[Start of Attachment]

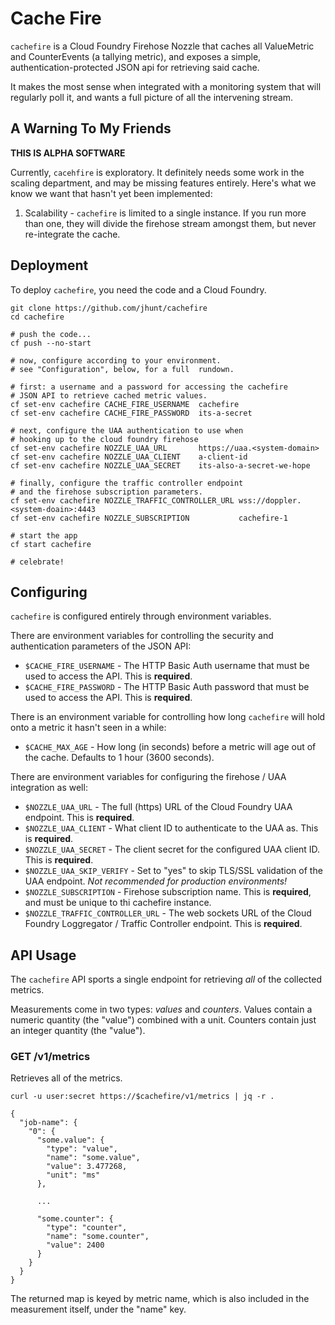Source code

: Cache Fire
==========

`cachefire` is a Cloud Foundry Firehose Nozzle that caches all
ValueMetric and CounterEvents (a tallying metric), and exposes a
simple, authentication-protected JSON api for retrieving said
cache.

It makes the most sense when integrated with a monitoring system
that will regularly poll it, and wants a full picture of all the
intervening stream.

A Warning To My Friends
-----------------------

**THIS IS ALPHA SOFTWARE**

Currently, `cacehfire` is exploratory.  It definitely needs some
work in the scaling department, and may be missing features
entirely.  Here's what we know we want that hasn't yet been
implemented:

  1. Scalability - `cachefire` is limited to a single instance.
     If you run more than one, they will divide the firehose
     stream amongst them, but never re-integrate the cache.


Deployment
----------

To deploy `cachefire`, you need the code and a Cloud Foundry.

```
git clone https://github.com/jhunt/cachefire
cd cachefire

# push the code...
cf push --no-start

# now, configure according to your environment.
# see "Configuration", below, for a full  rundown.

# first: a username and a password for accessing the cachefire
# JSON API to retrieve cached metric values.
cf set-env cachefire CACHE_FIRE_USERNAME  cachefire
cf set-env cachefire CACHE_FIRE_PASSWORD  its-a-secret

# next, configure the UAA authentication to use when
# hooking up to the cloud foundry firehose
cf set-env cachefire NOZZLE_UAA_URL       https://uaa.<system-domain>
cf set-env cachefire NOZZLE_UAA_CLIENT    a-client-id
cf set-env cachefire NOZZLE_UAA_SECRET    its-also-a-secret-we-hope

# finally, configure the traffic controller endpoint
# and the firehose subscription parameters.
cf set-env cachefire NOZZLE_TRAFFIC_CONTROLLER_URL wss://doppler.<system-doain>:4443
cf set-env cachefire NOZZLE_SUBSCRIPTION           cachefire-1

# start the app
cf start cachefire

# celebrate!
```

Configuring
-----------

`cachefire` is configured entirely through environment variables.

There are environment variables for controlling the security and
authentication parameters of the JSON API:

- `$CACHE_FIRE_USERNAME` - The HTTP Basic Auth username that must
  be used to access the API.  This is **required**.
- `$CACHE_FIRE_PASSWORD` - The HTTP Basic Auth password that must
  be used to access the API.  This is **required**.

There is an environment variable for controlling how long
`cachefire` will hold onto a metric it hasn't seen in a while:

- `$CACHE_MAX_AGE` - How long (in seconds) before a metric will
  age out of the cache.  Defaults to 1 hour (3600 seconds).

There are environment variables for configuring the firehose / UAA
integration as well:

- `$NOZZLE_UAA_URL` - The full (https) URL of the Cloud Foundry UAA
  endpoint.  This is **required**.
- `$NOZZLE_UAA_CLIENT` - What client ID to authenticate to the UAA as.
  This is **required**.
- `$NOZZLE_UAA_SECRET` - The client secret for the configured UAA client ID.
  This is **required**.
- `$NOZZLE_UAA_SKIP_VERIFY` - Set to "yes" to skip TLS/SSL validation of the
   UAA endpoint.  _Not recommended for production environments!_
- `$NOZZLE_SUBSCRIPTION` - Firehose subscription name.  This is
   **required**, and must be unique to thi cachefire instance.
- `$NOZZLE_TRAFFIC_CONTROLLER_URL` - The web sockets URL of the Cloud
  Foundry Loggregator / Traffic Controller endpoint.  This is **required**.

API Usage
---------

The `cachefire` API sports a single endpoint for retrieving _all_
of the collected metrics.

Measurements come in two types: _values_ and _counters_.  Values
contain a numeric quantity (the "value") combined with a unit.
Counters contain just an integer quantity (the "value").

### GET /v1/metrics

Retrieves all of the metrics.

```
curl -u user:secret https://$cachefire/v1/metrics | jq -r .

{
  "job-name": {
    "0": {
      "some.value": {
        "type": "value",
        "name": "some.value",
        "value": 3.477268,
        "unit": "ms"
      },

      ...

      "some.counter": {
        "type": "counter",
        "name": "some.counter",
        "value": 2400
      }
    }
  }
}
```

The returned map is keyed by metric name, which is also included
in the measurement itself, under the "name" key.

[End of Attachment]

TASK BRIEF:
Using the data above, reproduce exactly the lines from the line that contains "hasn't yet been" through the line that contains "password that must", including both.

ANSWER TO THIS PROBLEM:
entirely.  Here's what we know we want that hasn't yet been
implemented:

  1. Scalability - `cachefire` is limited to a single instance.
     If you run more than one, they will divide the firehose
     stream amongst them, but never re-integrate the cache.


Deployment
----------

To deploy `cachefire`, you need the code and a Cloud Foundry.

```
git clone https://github.com/jhunt/cachefire
cd cachefire

# push the code...
cf push --no-start

# now, configure according to your environment.
# see "Configuration", below, for a full  rundown.

# first: a username and a password for accessing the cachefire
# JSON API to retrieve cached metric values.
cf set-env cachefire CACHE_FIRE_USERNAME  cachefire
cf set-env cachefire CACHE_FIRE_PASSWORD  its-a-secret

# next, configure the UAA authentication to use when
# hooking up to the cloud foundry firehose
cf set-env cachefire NOZZLE_UAA_URL       https://uaa.<system-domain>
cf set-env cachefire NOZZLE_UAA_CLIENT    a-client-id
cf set-env cachefire NOZZLE_UAA_SECRET    its-also-a-secret-we-hope

# finally, configure the traffic controller endpoint
# and the firehose subscription parameters.
cf set-env cachefire NOZZLE_TRAFFIC_CONTROLLER_URL wss://doppler.<system-doain>:4443
cf set-env cachefire NOZZLE_SUBSCRIPTION           cachefire-1

# start the app
cf start cachefire

# celebrate!
```

Configuring
-----------

`cachefire` is configured entirely through environment variables.

There are environment variables for controlling the security and
authentication parameters of the JSON API:

- `$CACHE_FIRE_USERNAME` - The HTTP Basic Auth username that must
  be used to access the API.  This is **required**.
- `$CACHE_FIRE_PASSWORD` - The HTTP Basic Auth password that must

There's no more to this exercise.